Conclusion: MR-proADM is an independent predictor of mortality in advanced stage, hospitalized cancer patients without significant CV disease or current infection. The optimal MR-proADM cut-point for mortality prediction was 0.94 nmol/L with hazards for mortality being approximately 2.5 times higher. There was a continuous increase in mortality risk with stepwise increase of MR-proADM concentrations. Elevated concentrations of MR-proADM were also associated with reduced performance status and mildly reduced left ventricular diastolic function as well as higher age and more often cancer stage IV.

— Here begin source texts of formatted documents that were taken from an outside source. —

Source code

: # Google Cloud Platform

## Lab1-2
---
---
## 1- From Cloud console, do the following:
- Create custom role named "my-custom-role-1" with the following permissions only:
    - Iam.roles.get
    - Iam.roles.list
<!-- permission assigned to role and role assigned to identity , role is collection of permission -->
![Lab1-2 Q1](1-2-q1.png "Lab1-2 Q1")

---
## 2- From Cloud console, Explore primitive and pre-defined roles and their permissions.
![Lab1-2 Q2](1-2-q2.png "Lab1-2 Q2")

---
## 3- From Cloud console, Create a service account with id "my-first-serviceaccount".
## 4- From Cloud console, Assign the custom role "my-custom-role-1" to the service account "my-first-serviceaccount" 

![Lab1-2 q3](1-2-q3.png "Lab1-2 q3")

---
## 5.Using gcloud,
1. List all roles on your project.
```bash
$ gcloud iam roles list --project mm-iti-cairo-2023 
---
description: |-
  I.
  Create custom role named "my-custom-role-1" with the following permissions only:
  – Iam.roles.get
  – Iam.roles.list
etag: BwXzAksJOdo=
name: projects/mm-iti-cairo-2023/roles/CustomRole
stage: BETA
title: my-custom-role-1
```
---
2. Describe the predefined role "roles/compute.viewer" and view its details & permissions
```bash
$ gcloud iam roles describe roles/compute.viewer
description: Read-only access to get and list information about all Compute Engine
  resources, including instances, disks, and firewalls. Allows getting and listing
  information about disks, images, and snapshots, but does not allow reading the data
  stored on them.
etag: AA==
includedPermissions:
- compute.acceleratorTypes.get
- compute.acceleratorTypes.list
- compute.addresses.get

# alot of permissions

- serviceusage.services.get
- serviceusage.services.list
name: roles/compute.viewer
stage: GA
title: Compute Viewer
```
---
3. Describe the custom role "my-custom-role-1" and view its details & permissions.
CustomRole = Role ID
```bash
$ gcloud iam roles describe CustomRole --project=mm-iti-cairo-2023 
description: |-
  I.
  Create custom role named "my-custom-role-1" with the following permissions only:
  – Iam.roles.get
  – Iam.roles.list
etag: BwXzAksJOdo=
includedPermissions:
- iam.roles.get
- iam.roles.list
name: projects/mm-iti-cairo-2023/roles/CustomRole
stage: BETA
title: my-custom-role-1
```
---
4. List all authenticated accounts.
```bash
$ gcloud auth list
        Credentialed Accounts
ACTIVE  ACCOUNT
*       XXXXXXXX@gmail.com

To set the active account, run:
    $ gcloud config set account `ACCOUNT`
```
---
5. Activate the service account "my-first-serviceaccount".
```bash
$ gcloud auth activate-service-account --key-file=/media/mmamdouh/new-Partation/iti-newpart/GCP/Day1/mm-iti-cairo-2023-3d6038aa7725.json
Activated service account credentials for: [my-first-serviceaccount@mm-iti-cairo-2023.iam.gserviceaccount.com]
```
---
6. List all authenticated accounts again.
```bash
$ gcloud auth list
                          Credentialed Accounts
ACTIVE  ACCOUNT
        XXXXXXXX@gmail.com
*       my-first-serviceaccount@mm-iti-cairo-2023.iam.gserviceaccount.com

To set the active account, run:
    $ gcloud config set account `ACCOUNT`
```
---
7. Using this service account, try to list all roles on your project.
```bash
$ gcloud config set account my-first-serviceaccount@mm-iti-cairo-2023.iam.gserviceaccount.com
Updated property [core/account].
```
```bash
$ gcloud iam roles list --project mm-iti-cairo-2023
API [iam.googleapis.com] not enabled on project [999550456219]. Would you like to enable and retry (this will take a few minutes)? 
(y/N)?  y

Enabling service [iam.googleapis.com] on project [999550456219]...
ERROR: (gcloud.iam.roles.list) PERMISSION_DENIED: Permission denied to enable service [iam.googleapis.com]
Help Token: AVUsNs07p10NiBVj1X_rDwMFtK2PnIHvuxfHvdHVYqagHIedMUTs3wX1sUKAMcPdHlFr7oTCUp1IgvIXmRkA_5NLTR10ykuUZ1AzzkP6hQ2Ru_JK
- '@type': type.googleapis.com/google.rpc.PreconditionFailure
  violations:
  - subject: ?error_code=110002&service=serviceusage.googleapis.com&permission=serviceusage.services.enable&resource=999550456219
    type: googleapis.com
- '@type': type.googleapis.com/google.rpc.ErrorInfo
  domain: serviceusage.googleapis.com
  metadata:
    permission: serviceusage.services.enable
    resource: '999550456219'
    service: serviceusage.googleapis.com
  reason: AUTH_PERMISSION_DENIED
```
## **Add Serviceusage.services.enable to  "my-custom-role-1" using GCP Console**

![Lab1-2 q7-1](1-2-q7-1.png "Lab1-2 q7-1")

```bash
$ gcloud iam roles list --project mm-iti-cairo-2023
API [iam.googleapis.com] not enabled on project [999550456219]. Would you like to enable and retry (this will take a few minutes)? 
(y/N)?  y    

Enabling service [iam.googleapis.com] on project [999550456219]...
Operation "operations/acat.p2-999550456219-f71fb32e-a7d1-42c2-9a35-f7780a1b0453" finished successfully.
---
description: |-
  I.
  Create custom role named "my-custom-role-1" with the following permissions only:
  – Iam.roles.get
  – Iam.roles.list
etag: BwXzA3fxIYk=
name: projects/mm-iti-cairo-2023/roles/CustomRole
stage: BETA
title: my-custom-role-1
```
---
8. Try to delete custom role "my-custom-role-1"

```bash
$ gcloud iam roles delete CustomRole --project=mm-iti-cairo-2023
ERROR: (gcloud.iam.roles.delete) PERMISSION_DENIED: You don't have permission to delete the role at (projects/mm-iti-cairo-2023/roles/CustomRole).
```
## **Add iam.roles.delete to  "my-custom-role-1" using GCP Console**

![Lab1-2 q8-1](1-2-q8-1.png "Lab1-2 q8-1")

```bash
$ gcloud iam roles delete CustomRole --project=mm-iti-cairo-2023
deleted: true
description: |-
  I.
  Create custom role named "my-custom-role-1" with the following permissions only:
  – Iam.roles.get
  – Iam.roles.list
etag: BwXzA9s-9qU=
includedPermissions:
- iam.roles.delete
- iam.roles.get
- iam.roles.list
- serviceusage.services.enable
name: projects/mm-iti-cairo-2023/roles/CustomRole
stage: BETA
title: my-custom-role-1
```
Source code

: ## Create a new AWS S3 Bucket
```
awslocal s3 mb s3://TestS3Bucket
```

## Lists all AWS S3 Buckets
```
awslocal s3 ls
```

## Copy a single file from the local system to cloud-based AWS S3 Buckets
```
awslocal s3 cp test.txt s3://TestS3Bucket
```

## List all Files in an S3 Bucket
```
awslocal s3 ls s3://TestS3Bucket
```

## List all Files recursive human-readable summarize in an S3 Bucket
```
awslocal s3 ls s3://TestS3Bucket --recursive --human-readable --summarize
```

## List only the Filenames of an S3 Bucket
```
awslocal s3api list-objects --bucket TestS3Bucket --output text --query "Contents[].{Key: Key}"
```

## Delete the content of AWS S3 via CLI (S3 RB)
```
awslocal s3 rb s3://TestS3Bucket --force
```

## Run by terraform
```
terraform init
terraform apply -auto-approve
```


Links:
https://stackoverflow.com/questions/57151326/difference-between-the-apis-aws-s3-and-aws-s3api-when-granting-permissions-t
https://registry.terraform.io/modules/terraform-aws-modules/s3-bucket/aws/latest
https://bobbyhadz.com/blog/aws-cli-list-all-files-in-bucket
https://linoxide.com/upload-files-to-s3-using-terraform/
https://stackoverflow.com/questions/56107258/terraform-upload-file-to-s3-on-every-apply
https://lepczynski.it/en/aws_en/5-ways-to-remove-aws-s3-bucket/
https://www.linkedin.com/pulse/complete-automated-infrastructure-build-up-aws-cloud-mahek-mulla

Keywords: Cardiovascular biomarkers; Cardio‐oncology; Diastolic dysfunction; MR‐proADM; Mortality.

Figure 1

(A) Univariable receiver operating characteristic (ROC) curves. (B) Time‐dependent area under the curve (AUC) from 0 to 69 months. CI, confidence interval; HR, hazard ratio; hsTnT, high‐sensitivity troponin T; MR‐proADM, mid‐regional pro‐adrenomedullin; MR‐proANP, mid‐regional pro‐atrial natriuretic peptide; NT‐proBNP, N‐terminal pro‐B‐type natriuretic peptide.

Figure 2

(A) Kaplan–Meier curves for the cut‐point of mid‐regional pro‐adrenomedullin (MR‐proADM, 0.94 nmol/L). (B) Contour plot. Multivariable survival probability in relation to baseline levels of MR‐proADM (nmol/L), adjusted for sex, age, performance status, estimated glomerular filtration rate, C‐reactive protein, cancer stage (I‐IV), anti‐cancer therapy‐naïve (yes vs. no), reason for hospital admission (staging/diagnostics vs. anti‐cancer therapy vs. worsening of the clinical condition) and solid cancer vs. haematological cancer. CI, confidence interval.